Rules rules rules – Some of the rules really irritate me. They do vary to some extent depending on where you play, but these are the ones that make no sense to me.
1. You cannot tell people what you’re hand is. Sure you can lie, but you cannot tell the truth. Totally ridiculous. Really you are not even supposed to discuss the hand you have at all. Why not let the players play their mind games? Sometimes the truth is a deadly weapon. Let the players use all the ability, deceit, and guile, at their disposal. Are they going to ban bluffing cos it’s not honest? Or maybe ban betting with a made hand because it’s honest? Mind games are a weapon. Let people use them. If other players can’t take it, they shouldn’t be sitting down at a poker table.
2. You cannot show your cards. Why not? This rule was brought in from, what I can remember, because one player who desperately wanted to get to a final table so bad, he turned over his aces, so another player wouldn’t suckout on him. They’re your cards and your chips. How can this be cheating? How can showing your cards be considered illegal and your hand is dead. It’s ridiculous. Rules made by chimps.
3. If blinds are 100/200 and you throw in a 500 or 1000 chip it’s considered a call. Why? If you throw in a 100 plus 500 chip it’s considered a raise. So if someone throws in a raise that is a raise, let it stand as a raise. This is not consistent with the rule that if you so much as put in one 50 chip when the call is 1,000,000 it is considered a call and the other 999,950 have to go in too. More rules made by chimps.
4. No Hollywood. This rule applies more in the UK than in the US where it is considered okay. This means getting up out of your chair to leave, before your opponent calls, or too much overracting (overracting was good enough to earn Laurence Olivier a big reputation, and plenty of honours). I hate this for the same reason as number 1. Players should be able to use any mind game at their disposal to fox their opponents. Rules have been relaxed a little over here with regards to this. Staff tend to use their discretion.
5. You are not allowed to just call with the nuts. I saw this situation arise in a televised event where a player just called with the nuts so he could see what his opponent was playing. He got told off by “Mad” Marty Wilson who was in charge of the tournament. The caller correctly put his opponent on a total bluff who would not call the reraise, and therefore just flat called in order to both see the cards, and also to emabarrass his opponent. Fair enough, in my opinion. He has the best hand, he should have the right to see his opponent’s hand. He realised the hand would be mucked, so wanted the information, which could be valuable. He had earned that right to see his opponent’s hand.

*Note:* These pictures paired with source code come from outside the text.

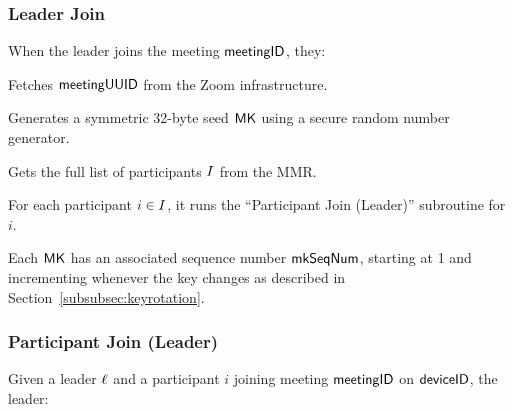 \subsubsection{Leader Join}\label{subsubsec:leaderjoin}

When the leader joins the meeting ${\sf meetingID}$, they:

\begingroup
\RaggedRight
\begin{enumerate*}
\item Fetches ${\sf meetingUUID}$ from the Zoom infrastructure.
\item Generates a symmetric 32-byte seed ${\sf MK}$ using a secure random number generator.
\item Gets the full list of participants $I$ from the MMR.
\item For each participant $i \in I$, it runs the ``Participant Join (Leader)'' subroutine for $i$.
\end{enumerate*}
\endgroup

Each ${\sf MK}$ has an associated sequence number $\mathsf{mkSeqNum}$, starting at 1 and incrementing
whenever the key changes as described in Section~\ref{subsubsec:keyrotation}.

\subsubsection{Participant Join (Leader)}
\label{subsubsec:participantjoinleader}

Given a leader $\ell$ and a participant $i$ joining meeting ${\sf meetingID}$ on ${\sf deviceID}$, the leader:

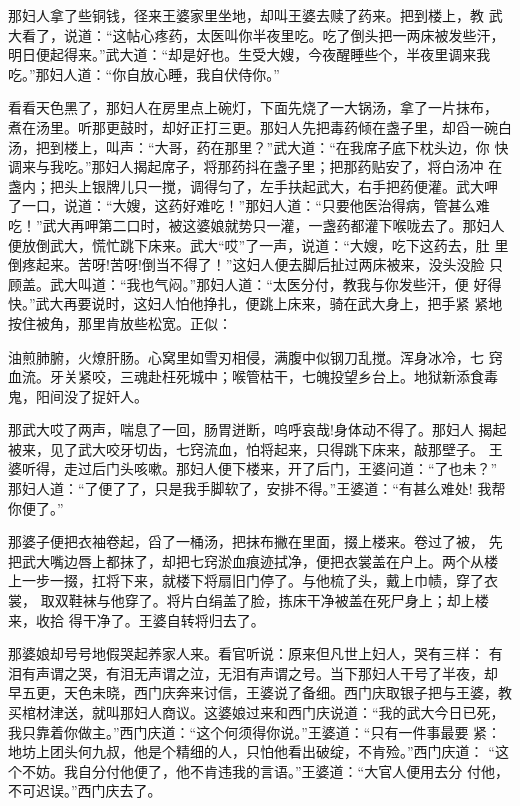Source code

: 那妇人拿了些铜钱，径来王婆家里坐地，却叫王婆去赎了药来。把到楼上，教
武大看了，说道：“这帖心疼药，太医叫你半夜里吃。吃了倒头把一两床被发些汗，
明日便起得来。”武大道：“却是好也。生受大嫂，今夜醒睡些个，半夜里调来我
吃。”那妇人道：“你自放心睡，我自伏侍你。”

看看天色黑了，那妇人在房里点上碗灯，下面先烧了一大锅汤，拿了一片抹布，
煮在汤里。听那更鼓时，却好正打三更。那妇人先把毒药倾在盏子里，却舀一碗白
汤，把到楼上，叫声：“大哥，药在那里？”武大道：“在我席子底下枕头边，你
快调来与我吃。”那妇人揭起席子，将那药抖在盏子里；把那药贴安了，将白汤冲
在盏内；把头上银牌儿只一搅，调得匀了，左手扶起武大，右手把药便灌。武大呷
了一口，说道：“大嫂，这药好难吃！”那妇人道：“只要他医治得病，管甚么难
吃！”武大再呷第二口时，被这婆娘就势只一灌，一盏药都灌下喉咙去了。那妇人
便放倒武大，慌忙跳下床来。武大“哎”了一声，说道：“大嫂，吃下这药去，肚
里倒疼起来。苦呀!苦呀!倒当不得了！”这妇人便去脚后扯过两床被来，没头没脸
只顾盖。武大叫道：“我也气闷。”那妇人道：“太医分付，教我与你发些汗，便
好得快。”武大再要说时，这妇人怕他挣扎，便跳上床来，骑在武大身上，把手紧
紧地按住被角，那里肯放些松宽。正似：

油煎肺腑，火燎肝肠。心窝里如雪刃相侵，满腹中似钢刀乱搅。浑身冰冷，七
窍血流。牙关紧咬，三魂赴枉死城中；喉管枯干，七魄投望乡台上。地狱新添食毒
鬼，阳间没了捉奸人。

那武大哎了两声，喘息了一回，肠胃迸断，呜呼哀哉!身体动不得了。那妇人
揭起被来，见了武大咬牙切齿，七窍流血，怕将起来，只得跳下床来，敲那壁子。
王婆听得，走过后门头咳嗽。那妇人便下楼来，开了后门，王婆问道：“了也未？”
那妇人道：“了便了了，只是我手脚软了，安排不得。”王婆道：“有甚么难处!
我帮你便了。”

那婆子便把衣袖卷起，舀了一桶汤，把抹布撇在里面，掇上楼来。卷过了被，
先把武大嘴边唇上都抹了，却把七窍淤血痕迹拭净，便把衣裳盖在户上。两个从楼
上一步一掇，扛将下来，就楼下将扇旧门停了。与他梳了头，戴上巾帻，穿了衣裳，
取双鞋袜与他穿了。将片白绢盖了脸，拣床干净被盖在死尸身上；却上楼来，收拾
得干净了。王婆自转将归去了。

那婆娘却号号地假哭起养家人来。看官听说：原来但凡世上妇人，哭有三样：
有泪有声谓之哭，有泪无声谓之泣，无泪有声谓之号。当下那妇人干号了半夜，却
早五更，天色未晓，西门庆奔来讨信，王婆说了备细。西门庆取银子把与王婆，教
买棺材津送，就叫那妇人商议。这婆娘过来和西门庆说道：“我的武大今日已死，
我只靠着你做主。”西门庆道：“这个何须得你说。”王婆道：“只有一件事最要
紧：地坊上团头何九叔，他是个精细的人，只怕他看出破绽，不肯殓。”西门庆道：
“这个不妨。我自分付他便了，他不肯违我的言语。”王婆道：“大官人便用去分
付他，不可迟误。”西门庆去了。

Sometimes players do the strangest of things – It’s great if you can put someone on a hand, but sometimes even the greatest struggle to do this, when other players just do not act in a normal way. It’s like the brain freezes and insanity or some sort of perverse behaviour takes over. Here’s an example. Blinds are 200/400 and the short stack is in the big blind with 2800. There’s a call in middle and the big blind checks. Flop comes A 4 6 rainbow. The big blind moves all in for the last 2400. Probably an ace, right? Although he should have been all in preflop. Or maybe one or two pair or straight draw. The middle position player calls and turns over A 6. Ouch. But the BB turns over…. TT! But he can’t possibly have a pair of tens. He can’t possibly flat call with his stack relative to those blinds then ship it with tens on that flop. But he did. For the record a ten came on 4th to make a house. Yeah I know, it was just like an internet hand. But his luck was short lived. A few minutes later he was all in with queens against AJ and two jacks hit. You cannot put someone on a hand if they do not play rationally. If players cannot work out what you are playing this could be considered a good thing. But if you play that irrationally, you will lose. I asked him why he did not move all in preflop with the tens. He really had no answer. Others at the table remarked how he quite often has a meltdown and gives it all away.